Apply $f$ to that sequence and use continuity to know the result is also convergent.

This is to vague on its own to be useful, but in reading the proofs of the boundedness theorem, the extreme value theorem, and the intermediate value theorem below, look out for these three recurrent steps.

16.1 Extreme Values

Proposition 16.1 Let $f$ be a continuous function on a closed interval $[a,b]$. Then the image $f([a,b])$ is bounded.

Proof. Assume for the sake of contradiction that $f$ is not bounded. Then for each $n\in\NN$ there must be some $x_n\in[a,b]$ where $|f(x_n)|>n$. This sequence $\{x_n\}$ need not be convergent, but it lies in the interval $[a,b]$ so it is bounded, and thus contains a convergent subsequence $x_{n_k}$ by Bolzano Weierstrass. Say $x_{n_k}\to x$. Then since $a\leq x_{n_k}\leq b$ for all $k$, by the inequalities of limits we see $a\leq x\leq b$ so the limit $x$ lies in the interval $[a,b]$ as well.
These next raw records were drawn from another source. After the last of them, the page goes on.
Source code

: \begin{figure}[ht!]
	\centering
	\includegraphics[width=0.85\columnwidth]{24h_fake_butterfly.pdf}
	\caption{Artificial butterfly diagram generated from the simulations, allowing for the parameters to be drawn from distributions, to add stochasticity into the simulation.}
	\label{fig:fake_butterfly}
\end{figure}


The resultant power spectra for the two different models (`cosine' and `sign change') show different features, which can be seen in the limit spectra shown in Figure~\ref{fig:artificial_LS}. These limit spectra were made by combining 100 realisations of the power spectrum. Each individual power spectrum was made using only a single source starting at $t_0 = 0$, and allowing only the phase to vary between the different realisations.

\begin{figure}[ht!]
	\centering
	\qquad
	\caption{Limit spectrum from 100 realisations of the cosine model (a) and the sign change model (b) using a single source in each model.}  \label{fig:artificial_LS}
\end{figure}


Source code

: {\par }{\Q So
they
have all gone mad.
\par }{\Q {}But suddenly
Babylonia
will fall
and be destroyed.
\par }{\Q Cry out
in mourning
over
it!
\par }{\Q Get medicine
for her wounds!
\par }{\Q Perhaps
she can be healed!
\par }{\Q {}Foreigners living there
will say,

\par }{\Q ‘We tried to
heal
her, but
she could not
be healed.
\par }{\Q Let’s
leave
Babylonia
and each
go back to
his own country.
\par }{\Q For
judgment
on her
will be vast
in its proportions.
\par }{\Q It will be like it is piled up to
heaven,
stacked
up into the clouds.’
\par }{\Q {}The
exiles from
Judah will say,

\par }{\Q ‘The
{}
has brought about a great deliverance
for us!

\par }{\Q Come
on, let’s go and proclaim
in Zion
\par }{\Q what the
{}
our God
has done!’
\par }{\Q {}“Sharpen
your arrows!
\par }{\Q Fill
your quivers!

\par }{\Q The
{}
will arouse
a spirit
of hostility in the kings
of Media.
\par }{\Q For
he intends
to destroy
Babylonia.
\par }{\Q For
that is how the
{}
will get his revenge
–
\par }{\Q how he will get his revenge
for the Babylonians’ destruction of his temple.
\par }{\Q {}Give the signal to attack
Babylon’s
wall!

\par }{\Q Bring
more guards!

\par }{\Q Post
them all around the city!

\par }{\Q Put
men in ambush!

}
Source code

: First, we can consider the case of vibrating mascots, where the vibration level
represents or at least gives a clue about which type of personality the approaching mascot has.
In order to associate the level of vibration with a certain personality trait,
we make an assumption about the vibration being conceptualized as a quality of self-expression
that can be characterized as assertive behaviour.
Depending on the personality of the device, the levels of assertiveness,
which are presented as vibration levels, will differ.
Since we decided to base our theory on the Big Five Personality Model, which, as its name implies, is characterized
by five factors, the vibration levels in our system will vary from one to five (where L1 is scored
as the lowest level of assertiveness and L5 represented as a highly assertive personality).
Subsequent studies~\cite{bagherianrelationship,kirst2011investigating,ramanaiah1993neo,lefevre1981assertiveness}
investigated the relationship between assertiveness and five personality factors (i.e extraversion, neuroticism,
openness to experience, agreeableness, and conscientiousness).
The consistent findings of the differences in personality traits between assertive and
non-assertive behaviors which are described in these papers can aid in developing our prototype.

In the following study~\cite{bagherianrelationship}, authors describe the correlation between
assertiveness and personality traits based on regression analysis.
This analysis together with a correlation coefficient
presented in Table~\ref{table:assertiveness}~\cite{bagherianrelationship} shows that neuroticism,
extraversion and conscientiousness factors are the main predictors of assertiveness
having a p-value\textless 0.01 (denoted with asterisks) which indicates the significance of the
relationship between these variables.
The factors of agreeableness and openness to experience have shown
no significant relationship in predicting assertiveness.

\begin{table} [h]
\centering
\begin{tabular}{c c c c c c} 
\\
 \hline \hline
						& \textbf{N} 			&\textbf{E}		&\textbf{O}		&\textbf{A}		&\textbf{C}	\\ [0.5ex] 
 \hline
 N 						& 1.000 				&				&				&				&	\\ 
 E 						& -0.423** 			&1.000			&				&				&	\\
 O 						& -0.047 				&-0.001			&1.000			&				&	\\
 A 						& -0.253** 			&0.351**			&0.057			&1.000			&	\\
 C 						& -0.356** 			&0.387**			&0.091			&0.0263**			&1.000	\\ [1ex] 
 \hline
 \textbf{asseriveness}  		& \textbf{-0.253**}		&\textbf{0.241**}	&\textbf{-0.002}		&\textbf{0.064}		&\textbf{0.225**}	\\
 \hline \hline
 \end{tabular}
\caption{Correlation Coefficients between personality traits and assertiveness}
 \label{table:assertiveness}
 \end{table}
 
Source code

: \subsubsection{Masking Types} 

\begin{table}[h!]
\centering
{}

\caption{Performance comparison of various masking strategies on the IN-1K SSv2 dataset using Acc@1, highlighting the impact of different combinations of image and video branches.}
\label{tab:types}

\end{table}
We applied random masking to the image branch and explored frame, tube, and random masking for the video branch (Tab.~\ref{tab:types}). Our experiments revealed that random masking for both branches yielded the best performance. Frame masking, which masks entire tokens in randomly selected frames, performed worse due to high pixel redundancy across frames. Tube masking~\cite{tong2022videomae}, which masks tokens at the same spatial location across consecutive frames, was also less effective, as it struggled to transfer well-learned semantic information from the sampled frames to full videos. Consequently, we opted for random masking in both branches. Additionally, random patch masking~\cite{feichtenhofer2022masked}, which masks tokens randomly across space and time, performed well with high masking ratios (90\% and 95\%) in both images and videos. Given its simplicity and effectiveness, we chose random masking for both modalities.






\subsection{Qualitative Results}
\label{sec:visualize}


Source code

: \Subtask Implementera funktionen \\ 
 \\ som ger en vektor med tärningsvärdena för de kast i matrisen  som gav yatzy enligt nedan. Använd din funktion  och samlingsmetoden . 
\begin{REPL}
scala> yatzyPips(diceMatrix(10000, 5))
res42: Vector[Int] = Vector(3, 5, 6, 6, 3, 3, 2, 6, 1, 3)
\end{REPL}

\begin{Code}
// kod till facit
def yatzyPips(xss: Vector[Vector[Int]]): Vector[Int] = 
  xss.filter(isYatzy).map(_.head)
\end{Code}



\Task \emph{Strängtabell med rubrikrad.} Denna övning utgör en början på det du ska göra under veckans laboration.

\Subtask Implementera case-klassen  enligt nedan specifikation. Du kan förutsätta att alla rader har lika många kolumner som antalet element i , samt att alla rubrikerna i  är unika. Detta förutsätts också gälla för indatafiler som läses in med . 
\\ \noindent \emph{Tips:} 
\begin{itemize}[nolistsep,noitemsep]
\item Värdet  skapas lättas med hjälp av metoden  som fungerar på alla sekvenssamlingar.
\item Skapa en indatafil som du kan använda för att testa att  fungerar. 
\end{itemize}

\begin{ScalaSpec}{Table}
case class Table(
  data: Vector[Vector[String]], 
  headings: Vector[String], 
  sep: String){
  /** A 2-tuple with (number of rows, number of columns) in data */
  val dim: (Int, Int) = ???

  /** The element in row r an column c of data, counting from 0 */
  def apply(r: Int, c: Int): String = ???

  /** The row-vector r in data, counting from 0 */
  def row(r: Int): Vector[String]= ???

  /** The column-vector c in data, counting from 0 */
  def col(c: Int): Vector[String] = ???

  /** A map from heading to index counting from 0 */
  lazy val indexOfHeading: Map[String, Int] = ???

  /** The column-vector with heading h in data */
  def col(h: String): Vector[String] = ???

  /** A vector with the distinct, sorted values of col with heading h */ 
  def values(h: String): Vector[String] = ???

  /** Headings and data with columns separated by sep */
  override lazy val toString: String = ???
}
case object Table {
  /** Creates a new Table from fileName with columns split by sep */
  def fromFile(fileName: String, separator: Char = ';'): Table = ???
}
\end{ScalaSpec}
But what is the value $f(x)$? Since $f$ is continuous and $x_{n_k}\to x$ we know that \[f(x_{n_k})\to f(x)\] But for each $k$, $x_{n_k}$ has the property that $f(x_{n_k})>n_k$ by definition. Thus, the sequence $f(x_{n_k})$ is not bounded, and cannot be convergent (since all convergent sequences are bounded). This is a contradiction, as it implies that $f(x)$ is not defined, even though we have assumed $f$ is defined on the entire interval $[a,b]$.

Thus, no such sequence $x_n$ is possible, and so there must be some $n$ where $|f(x)|<n$ for all $x\in [a,b]$. That is, $f$ must be bounded on $[a,b]$.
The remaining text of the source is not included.